The Integral Assessment is sort of a meditative state in which you focus on a few questions, and then search out and find the answers within yourself.  The first question is “what aspect of my life is causing suffering?”  For me, this aspect is the biological aspect.  I have been trying to get into shape and exercise more often, and this was going very well while I was training for the mud run, but since then I have had very little motivation to make time to exercise.  Along with this lack of motivation, I have been stressed out at work, and so have not been eating as healthy as I have been in the past, (not to mention I just has a family reunion this past weekend in Chicago, and they catered all sorts of Italian foods, along with Chicago style hot dogs, and I consciously made the decision to over eat for some stupid masochistic reason!).   I also discovered that if I am honest with myself, the unhealthy eating is almost an addiction, and that it does affect the way I feel.  I have tried to get back to healthier eating the last couple of days, and I feel better rested, more energetic, and already back to my motivated self.  I need to continue on this path and also make more time in my schedule for exercise.  The next question is “what aspect of my life is ready for growth?”  With this one, I waffled back and forth between psychospiritual and interpersonal.  I eventually ended up decided on psychospiritual, and decided that to grow, I need to get back to being outside in nature more.  I feel at ease in nature, and my meditation will grow to the next level if I practice it outside.

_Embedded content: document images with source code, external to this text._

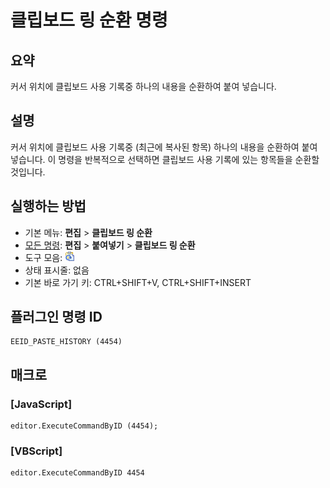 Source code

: # 클립보드 링 순환 명령

## 요약

커서 위치에 클립보드 사용 기록중 하나의 내용을 순환하여 붙여 넣습니다.

## 설명

커서 위치에 클립보드 사용 기록중 (최근에 복사된 항목) 하나의 내용을 순환하여 붙여 넣습니다.
이 명령을 반복적으로 선택하면 클립보드 사용 기록에 있는 항목들을 순환할 것입니다.

## 실행하는 방법

- 기본 메뉴: **편집** \> **클립보드 링 순환**
- [모든 명령](../tools/all_commands): **편집** \> **붙여넣기**
\> **클립보드 링 순환**
- 도구 모음: ![](../../images/cycle_clipboard_ring.png)
- 상태 표시줄: 없음
- 기본 바로 가기 키: CTRL+SHIFT+V, CTRL+SHIFT+INSERT

## 플러그인 명령 ID

```
EEID_PASTE_HISTORY (4454)
```

## 매크로

### \[JavaScript\]

```
editor.ExecuteCommandByID (4454);
```

### \[VBScript\]

```
editor.ExecuteCommandByID 4454
```
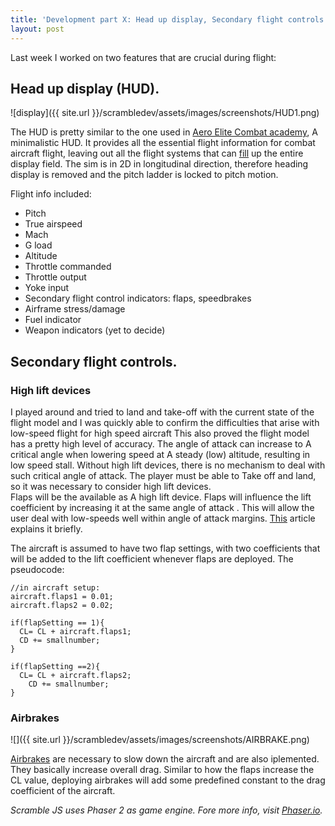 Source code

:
 ```yaml
---
title: 'Development part X: Head up display, Secondary flight controls'
layout: post
---
```


Last week I worked on two features that are crucial during flight:

##  Head up display (HUD).

![display]({{ site.url }}/scrambledev/assets/images/screenshots/HUD1.png)

The HUD is pretty similar to the one used in [Aero Elite Combat academy](https://i.ytimg.com/vi/bBFGRPCQngE/maxresdefault.jpg), A minimalistic HUD. It provides all the essential flight information for combat aircraft flight, leaving out all the flight systems that can [fill](https://i.ytimg.com/vi/1UrF6bmwe_E/maxresdefault.jpg) up the entire display field. The sim is in 2D in longitudinal direction, therefore heading display is removed and the pitch ladder is locked to pitch motion.

Flight info included:

* Pitch
* True airspeed
* Mach
* G load
* Altitude
* Throttle commanded
* Throttle output
* Yoke input
* Secondary flight control indicators: flaps, speedbrakes
* Airframe stress/damage
* Fuel indicator
* Weapon indicators (yet to decide)

##  Secondary flight controls.

### High lift devices
I played around and tried to land and take-off with the current state of the flight model and I was quickly able to confirm the difficulties that arise with low-speed flight for high speed aircraft This also proved the flight model has a pretty high level of accuracy. The angle of attack can increase to A critical angle when lowering speed at A steady (low) altitude, resulting in low speed stall. Without high lift devices, there is no mechanism to deal with such critical angle of attack. The player must be able to Take off and land, so it was necessary to consider high lift devices.  
Flaps will be the available as A high lift device. Flaps will influence the lift coefficient by increasing it at the same angle of attack .  This will allow the user deal with low-speeds well within angle of attack margins. [This](https://ieeenitk.org/blog/High-Lift-devices/) article explains it briefly. 

The aircraft is assumed to have two flap settings, with two coefficients that will be added to the lift coefficient whenever flaps are deployed. The pseudocode:

```
//in aircraft setup:
aircraft.flaps1 = 0.01;
aircraft.flaps2 = 0.02;

if(flapSetting == 1){
  CL= CL + aircraft.flaps1;
  CD += smallnumber;
}
		
if(flapSetting ==2){
  CL= CL + aircraft.flaps2;
	CD += smallnumber;
}
```

### Airbrakes

![]({{ site.url }}/scrambledev/assets/images/screenshots/AIRBRAKE.png)

[Airbrakes](http://c8.alamy.com/comp/D4RX54/a-serbian-air-force-mig-21um-jet-fighter-with-air-brakes-in-flight-D4RX54.jpg) are necessary to slow down the aircraft and are also iplemented. They basically increase overall drag. Similar to how the flaps increase the CL value, deploying airbrakes will add some predefined constant to the drag coefficient of the aircraft.

*Scramble JS uses Phaser 2 as game engine. Fore more info, visit [Phaser.io](http://www.phaser.io).*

The loving kindness exercise I found helpful, but sort of like other meditations we have done so far in class.  However, I do appreciate getting more ideas for meditation mantras.  The more written ones I read and use, the more it will help me define my own meditation style, and the more I can refine my own personal mantras.  The more sources I can draw from, the more I can customize meditation to me.
Going through old photos with my grandmother, and ran across this one of my grandfather and grandmother from the mid 1960's.  She kept reminiscing about my "handsome" grandfather and his "big blue bedroom eyes."  Awkward when you grandmother talks about her sexual attractions.